■ WHAT IS REQUIRED:
From the listing below, extract every line containing "newRules".

■ MATERIAL FOR THE TASK:

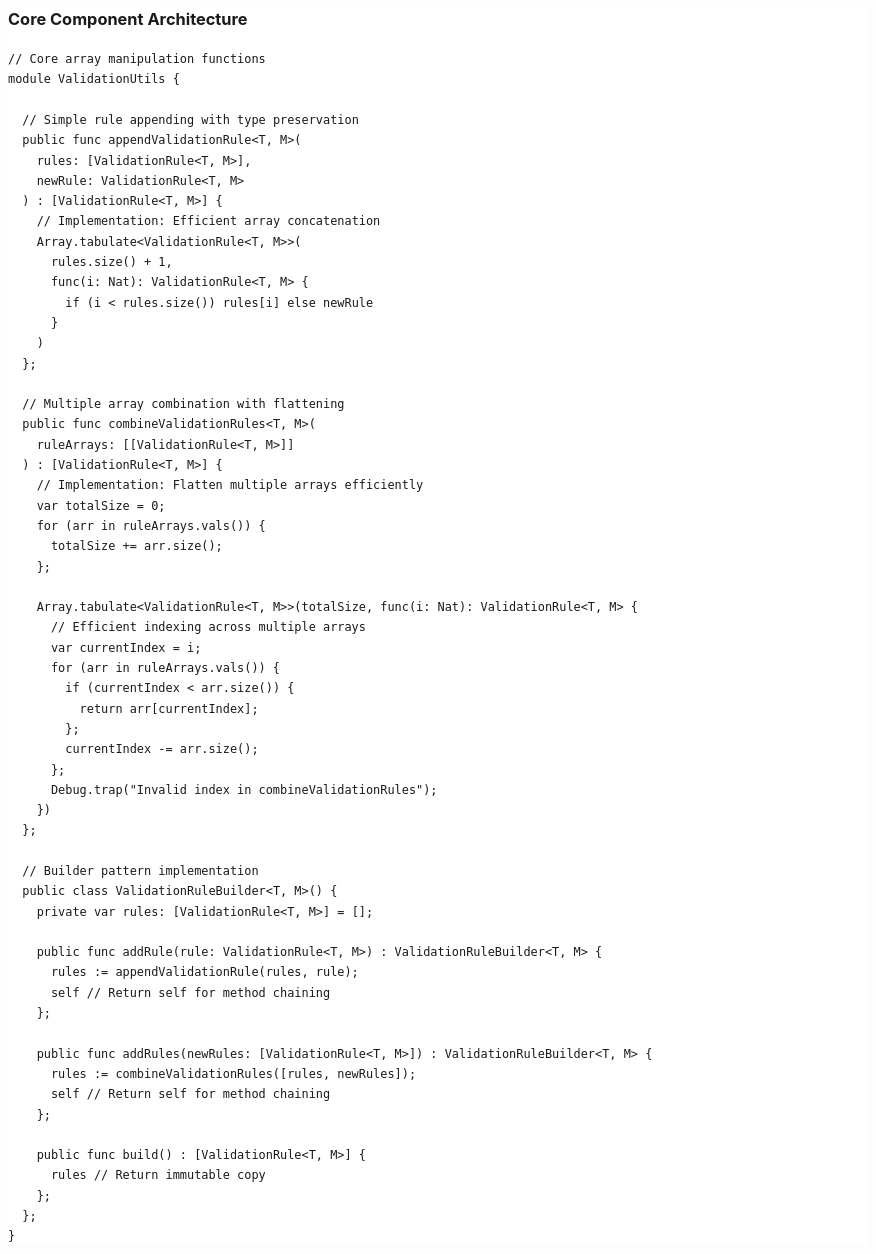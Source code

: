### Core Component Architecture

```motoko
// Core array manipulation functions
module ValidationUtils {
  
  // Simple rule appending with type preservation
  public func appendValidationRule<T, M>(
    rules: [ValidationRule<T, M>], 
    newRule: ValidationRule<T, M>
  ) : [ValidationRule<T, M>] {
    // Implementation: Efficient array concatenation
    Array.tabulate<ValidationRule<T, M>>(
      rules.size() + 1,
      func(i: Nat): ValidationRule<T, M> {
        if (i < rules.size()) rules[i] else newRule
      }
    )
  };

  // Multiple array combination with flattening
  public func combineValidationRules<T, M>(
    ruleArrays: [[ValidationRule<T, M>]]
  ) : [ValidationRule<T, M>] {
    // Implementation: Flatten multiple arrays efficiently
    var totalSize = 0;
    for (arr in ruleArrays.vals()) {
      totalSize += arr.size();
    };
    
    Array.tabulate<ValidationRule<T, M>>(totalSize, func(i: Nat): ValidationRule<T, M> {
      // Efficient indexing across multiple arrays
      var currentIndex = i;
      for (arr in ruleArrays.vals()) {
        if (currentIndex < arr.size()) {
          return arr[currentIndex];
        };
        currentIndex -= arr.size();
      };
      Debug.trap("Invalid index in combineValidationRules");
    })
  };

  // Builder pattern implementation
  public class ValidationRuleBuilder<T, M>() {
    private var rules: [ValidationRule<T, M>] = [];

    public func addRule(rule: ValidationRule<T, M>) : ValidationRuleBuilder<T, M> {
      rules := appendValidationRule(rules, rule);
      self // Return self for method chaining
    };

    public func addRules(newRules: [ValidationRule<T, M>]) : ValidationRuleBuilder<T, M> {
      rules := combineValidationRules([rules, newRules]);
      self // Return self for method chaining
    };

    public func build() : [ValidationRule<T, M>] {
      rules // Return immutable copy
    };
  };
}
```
--
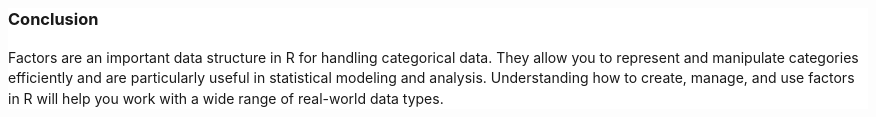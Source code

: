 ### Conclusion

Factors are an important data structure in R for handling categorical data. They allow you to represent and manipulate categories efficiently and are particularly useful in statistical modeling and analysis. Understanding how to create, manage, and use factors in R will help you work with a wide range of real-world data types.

■ SOLUTION:
    public func addRules(newRules: [ValidationRule<T, M>]) : ValidationRuleBuilder<T, M> {
      rules := combineValidationRules([rules, newRules]);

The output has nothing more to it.